Overview
In Egypt, bladder cancer has been the most common cancer during the past 50 years. In 2002, Egypt's world-standardized bladder cancer incidence was 37/ 100,000, representing approximately 30,000 new cases each year.
About 25% of new diagnoses are muscle-invasive bladder cancer (MIBC), which carry a worse prognosis compared to non-muscle invasive disease.
Neoadjuvant chemotherapy (NAC) followed by radical cystectomy (RC) with bilateral pelvic lymphadenectomy is considered the standard of care for treatment of MIBC by multiple international guidelines.
However, this is associated with a significant impact on quality of life.
The effect of our proposed Tetra-modal treatment protocol for muscle invasive Urothelial carcinoma of the urinary bladder on muscle invasive bladder cancer recurrence free survival, cancer specific survival, and overall survival?

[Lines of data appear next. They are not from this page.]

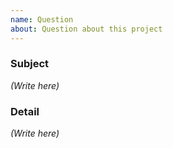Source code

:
 ```yaml
---
name: Question
about: Question about this project
---
```


### Subject

*(Write here)*


### Detail

*(Write here)*

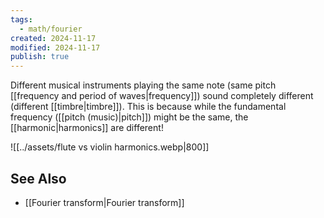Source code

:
 ```yaml
---
tags:
  - math/fourier
created: 2024-11-17
modified: 2024-11-17
publish: true
---
```

Different musical instruments playing the same note (same pitch [[frequency and period of waves|frequency]]) sound completely different (different [[timbre|timbre]]). This is because while the fundamental frequency ([[pitch (music)|pitch]]) might be the same, the [[harmonic|harmonics]] are different!

![[../assets/flute vs violin harmonics.webp|800]]

## See Also
- [[Fourier transform|Fourier transform]]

Koga developed a selective bladder-sparing protocol with a tetra modal therapy comprising maximal transurethral resection of bladder tumor, induction chemoradiation (CRT), and consolidative partial cystectomy (PC) with pelvic lymph node dissection, allowing the confirmation of CRT response pathologically. In the preliminary analysis of the initial cases enrolled in their protocol, none of the patients who completed the protocol with consolidative PC experienced MIBC recurrence, suggesting that consolidative PC may improve local cancer control in the preserved bladder by surgically eliminating possible cancer remnants after CRT.
Our proposed Tetra-modal treatment protocol for MIBC is supposed to eliminate the surgical difficulties of performing PC in a radiated field and hence decrease the post operative complications of PC.
Eligibility
Inclusion Criteria:
- Tumor size ≤ 50 % of bladder surface or multiple tumors in an area of the bladder that is ≤ 50 % of total bladder surface.
- Tumor at least 2 cm away from bladder neck or trigone.
- Clinically, no residual disease or minimal amounts of non-invasive disease in the original MIBC site after NAC at restaging TURBT (if done).
- Pathologically confirmed urothelial carcinoma.
Exclusion Criteria:
- Prescence of CIS.
- Presence of distant metastasis.
- Patients unfit for cisplatin-based chemotherapy.